Standard of Review and Interpretation of Ordinances and
This dispute comes before us through common law certiorari
review, a procedure in which a court tests the validity of a
decision rendered by, as an example, a municipal board such
as the Pension Board. See Ottman v. Town of
Primrose, 2011 WI 18, ¶34, 332 Wis.2d 3, 796 N.W.2d
411. In certiorari review, we review the decision of the
Pension Board and not that of the circuit court. State
ex. rel. Harris v. Annuity & Pension Bd., 87 Wis.2d
646, 651, 275 N.W.2d 668 (1979). Our review is limited to:
(1) whether the Pension Board kept within its jurisdiction;
(2) whether the Pension Board proceeded on a correct theory
of law; (3) whether its action was arbitrary, oppressive or
unreasonable and represented its will and not its judgment;
and (4) whether the evidence was such that the Pension Board
might reasonably make the order or determination in question.
See Ottman, 332 Wis.2d 3, ¶35; see also
Lamar Cent. Outdoor, Inc. v. Board of Zoning Appeals of City
of Milwaukee, 2005 WI 117, ¶¶15-16, 284 Wis.2d
1, 700 N.W.2d 87 (certiorari review of the decision of a
board created by the City of Milwaukee).
In certiorari review, there is a presumption of correctness
and validity to a decision of a board created by a
municipality. Lamar Cent. Outdoor, Inc., 284 Wis.2d.
1, ¶16. However, affording that presumption of
correctness does not "eviscerate[ ] meaningful
review." Ottman, 332 Wis.2d 3, ¶51.
Generally, the interpretation and application of an ordinance
to an undisputed set of facts is a question of
Id., ¶55; Marquardt v. Milwaukee Cty.,
2000 WI.App. 77, ¶10, 234 Wis.2d 294, 610 N.W.2d. 496.
However, "[a]n interesting question arises when a court
is asked on certiorari to review a municipality's
interpretation and application of its own ordinance."
Ottman, 332 Wis.2d 3, ¶55. When, as here,
"the municipality's ordinance appears to be unique
and does not parrot a state statute but rather the language
was drafted by the municipality in an effort to address a
local concern ... we will defer to the municipality's
interpretation if it is reasonable." See id.,
¶60. This does not mean that the Pension
Board's interpretation here is reviewed "without a
critical eye." See id., ¶61 (quoting
Racine Harley-Davidson, Inc. v.
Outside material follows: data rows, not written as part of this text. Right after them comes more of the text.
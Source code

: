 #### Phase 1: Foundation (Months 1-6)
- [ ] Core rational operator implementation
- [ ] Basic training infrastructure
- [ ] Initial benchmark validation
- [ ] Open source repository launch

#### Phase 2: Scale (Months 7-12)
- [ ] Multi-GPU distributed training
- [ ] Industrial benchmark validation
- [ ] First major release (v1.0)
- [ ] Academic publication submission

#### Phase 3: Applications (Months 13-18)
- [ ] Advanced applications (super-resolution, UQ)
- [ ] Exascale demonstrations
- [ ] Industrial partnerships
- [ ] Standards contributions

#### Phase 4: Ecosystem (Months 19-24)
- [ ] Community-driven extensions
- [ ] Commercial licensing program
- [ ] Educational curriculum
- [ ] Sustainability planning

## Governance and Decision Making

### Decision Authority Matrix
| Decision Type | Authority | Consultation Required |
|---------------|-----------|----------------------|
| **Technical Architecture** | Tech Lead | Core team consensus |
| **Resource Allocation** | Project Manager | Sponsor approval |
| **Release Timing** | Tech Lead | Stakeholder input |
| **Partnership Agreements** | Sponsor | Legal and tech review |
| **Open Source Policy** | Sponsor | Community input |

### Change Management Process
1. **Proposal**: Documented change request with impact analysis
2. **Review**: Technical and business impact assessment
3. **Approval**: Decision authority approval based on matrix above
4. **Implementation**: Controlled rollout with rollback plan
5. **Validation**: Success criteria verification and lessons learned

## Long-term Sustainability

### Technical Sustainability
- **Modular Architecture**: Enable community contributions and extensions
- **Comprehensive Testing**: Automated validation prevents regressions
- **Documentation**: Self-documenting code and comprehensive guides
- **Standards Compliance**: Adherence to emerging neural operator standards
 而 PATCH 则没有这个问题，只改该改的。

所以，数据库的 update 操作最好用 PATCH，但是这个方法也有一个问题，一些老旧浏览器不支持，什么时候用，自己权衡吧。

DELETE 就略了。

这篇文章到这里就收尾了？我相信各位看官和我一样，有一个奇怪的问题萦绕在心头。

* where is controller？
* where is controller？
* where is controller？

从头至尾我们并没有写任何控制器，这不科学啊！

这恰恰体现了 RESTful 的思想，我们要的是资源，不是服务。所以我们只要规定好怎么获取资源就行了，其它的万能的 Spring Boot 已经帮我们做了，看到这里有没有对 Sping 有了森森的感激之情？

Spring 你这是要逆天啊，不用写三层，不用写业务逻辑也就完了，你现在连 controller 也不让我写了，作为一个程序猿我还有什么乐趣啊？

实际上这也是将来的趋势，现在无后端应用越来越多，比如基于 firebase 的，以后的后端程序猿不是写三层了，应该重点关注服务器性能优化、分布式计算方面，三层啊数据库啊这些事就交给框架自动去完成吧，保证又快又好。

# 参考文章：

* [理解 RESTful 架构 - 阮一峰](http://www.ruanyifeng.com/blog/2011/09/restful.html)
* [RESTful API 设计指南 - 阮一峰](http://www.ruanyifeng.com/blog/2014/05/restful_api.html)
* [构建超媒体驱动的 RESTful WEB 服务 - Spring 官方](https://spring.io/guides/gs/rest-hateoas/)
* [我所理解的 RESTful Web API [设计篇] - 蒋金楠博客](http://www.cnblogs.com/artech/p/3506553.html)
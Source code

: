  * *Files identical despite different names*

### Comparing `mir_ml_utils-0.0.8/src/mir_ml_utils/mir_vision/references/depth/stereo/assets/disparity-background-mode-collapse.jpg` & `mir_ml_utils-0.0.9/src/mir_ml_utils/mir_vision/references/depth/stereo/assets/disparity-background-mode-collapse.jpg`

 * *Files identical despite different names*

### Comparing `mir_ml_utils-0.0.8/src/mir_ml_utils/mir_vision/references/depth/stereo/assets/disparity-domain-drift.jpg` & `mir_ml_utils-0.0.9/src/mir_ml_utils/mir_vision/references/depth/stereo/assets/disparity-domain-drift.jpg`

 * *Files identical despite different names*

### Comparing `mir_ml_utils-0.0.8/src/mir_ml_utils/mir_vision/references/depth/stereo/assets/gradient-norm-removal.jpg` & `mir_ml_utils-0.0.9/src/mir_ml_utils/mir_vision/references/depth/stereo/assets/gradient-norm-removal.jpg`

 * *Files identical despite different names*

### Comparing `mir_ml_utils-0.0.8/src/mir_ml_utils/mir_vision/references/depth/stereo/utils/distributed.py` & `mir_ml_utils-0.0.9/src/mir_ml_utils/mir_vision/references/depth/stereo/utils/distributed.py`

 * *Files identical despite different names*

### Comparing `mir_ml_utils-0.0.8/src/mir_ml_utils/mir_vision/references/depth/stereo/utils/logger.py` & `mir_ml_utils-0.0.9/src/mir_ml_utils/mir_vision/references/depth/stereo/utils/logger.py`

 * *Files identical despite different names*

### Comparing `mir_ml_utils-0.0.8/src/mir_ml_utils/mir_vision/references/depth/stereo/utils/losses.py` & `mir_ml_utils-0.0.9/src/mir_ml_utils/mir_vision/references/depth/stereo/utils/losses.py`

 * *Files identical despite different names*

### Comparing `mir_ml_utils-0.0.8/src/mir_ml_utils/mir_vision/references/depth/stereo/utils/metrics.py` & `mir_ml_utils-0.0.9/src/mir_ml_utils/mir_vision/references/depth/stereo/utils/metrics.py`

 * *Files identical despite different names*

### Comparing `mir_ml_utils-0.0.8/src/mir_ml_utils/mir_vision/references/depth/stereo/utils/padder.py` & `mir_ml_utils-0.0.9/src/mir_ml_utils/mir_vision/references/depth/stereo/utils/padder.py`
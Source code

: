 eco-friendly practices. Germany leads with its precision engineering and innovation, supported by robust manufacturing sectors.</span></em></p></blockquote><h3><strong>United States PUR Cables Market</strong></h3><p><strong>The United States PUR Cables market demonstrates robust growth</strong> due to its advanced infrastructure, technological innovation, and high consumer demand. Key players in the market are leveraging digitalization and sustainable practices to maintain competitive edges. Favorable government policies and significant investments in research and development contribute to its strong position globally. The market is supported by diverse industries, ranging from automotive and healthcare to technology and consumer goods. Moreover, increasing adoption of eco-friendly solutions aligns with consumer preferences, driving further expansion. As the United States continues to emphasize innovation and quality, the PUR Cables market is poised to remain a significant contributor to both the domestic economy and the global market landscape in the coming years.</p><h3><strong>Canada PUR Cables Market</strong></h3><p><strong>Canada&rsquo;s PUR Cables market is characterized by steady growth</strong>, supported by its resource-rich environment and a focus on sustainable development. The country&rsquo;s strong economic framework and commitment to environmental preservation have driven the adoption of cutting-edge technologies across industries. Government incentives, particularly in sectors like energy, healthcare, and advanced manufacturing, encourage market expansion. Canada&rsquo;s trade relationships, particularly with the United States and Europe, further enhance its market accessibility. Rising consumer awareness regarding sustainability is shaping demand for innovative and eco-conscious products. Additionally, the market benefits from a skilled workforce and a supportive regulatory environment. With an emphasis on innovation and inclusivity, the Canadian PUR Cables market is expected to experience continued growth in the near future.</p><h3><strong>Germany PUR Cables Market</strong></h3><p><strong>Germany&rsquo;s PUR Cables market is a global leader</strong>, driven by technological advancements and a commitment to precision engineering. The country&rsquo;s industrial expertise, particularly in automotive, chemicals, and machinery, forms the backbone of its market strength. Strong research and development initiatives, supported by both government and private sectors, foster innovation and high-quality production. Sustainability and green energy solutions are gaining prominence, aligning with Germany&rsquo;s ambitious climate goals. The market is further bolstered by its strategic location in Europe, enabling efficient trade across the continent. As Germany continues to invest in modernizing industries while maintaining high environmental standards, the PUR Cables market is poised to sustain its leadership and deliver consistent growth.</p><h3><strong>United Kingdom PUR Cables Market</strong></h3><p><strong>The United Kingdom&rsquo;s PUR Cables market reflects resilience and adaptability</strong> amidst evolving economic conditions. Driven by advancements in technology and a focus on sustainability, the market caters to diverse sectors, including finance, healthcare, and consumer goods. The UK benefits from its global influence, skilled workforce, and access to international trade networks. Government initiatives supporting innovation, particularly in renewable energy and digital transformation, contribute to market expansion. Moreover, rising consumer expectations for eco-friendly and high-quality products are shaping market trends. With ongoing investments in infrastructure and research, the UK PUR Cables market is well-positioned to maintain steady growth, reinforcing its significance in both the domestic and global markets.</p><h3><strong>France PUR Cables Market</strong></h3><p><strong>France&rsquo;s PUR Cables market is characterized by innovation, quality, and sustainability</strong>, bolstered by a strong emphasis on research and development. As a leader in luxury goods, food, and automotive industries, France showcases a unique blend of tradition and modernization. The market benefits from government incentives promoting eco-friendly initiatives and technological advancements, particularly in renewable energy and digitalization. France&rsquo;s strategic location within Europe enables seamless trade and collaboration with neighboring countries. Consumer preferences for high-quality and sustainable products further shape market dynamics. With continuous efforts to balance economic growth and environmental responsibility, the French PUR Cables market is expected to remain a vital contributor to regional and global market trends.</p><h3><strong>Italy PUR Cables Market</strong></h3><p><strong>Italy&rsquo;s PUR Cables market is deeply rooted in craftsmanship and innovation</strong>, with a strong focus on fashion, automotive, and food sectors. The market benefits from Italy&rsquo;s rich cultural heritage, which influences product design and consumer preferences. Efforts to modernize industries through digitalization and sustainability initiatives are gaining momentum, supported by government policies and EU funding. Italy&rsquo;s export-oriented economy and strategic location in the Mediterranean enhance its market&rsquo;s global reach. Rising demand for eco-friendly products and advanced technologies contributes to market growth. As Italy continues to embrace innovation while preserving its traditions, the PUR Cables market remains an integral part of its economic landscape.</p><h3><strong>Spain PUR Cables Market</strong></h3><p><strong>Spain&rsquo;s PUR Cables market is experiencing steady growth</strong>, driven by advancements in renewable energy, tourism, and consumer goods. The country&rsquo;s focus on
State Division of
Hearings & Appeals, 2006 WI 86, ¶15, 292 Wis.2d
549, 717 N.W.2d 184). A municipality's interpretation of
its own rules and applicable ordinances is unreasonable if it
is, as examples: (a) contrary to law; (b) clearly contrary to
the intent, history or purpose of the ordinance; (c) without
a rational basis; or (d) the interpretation "directly
contravenes the words of the ordinance" or rule. See
"The rules for the construction of statutes and
municipal ordinances are the same." Bruno v.
Milwaukee Cty., 2003 WI 28, ¶6, 260 Wis.2d 633, 660
N.W.2d 656 (quoting County of Columbia v. Bylewski,
94 Wis.2d 153, 169 n.7, 288 N.W.2d 129 (1980)). We start with the
language of the applicable ordinances or rules. Id.,
¶7. If the meaning of the ordinance or rule is clear,
then a court need not look to rules of statutory construction
or other intrinsic aids. Id. Rather, "a court
should simply apply the clear meaning of the [ordinance or
rule] to the facts before it." Id. (quoting
UFE, Inc. v. LIRC, 201 Wis.2d 274, 281-82, 548
N.W.2d 57 (1996)). Words in an ordinance or rule must be
given their common meaning. Id., ¶8. Technical
words or phrases with a peculiar meaning in the law must be
construed according to such meaning. Id., ¶20.
We now turn to the question of whether Baldwin was eligible
to purchase the service credits.
Baldwin's Purchase of Service Credits.
In her brief-in-chief, Baldwin asserts that the Pension Board
erred when it decided that she was not eligible to purchase
the service credits based on her 1969 short-term employment.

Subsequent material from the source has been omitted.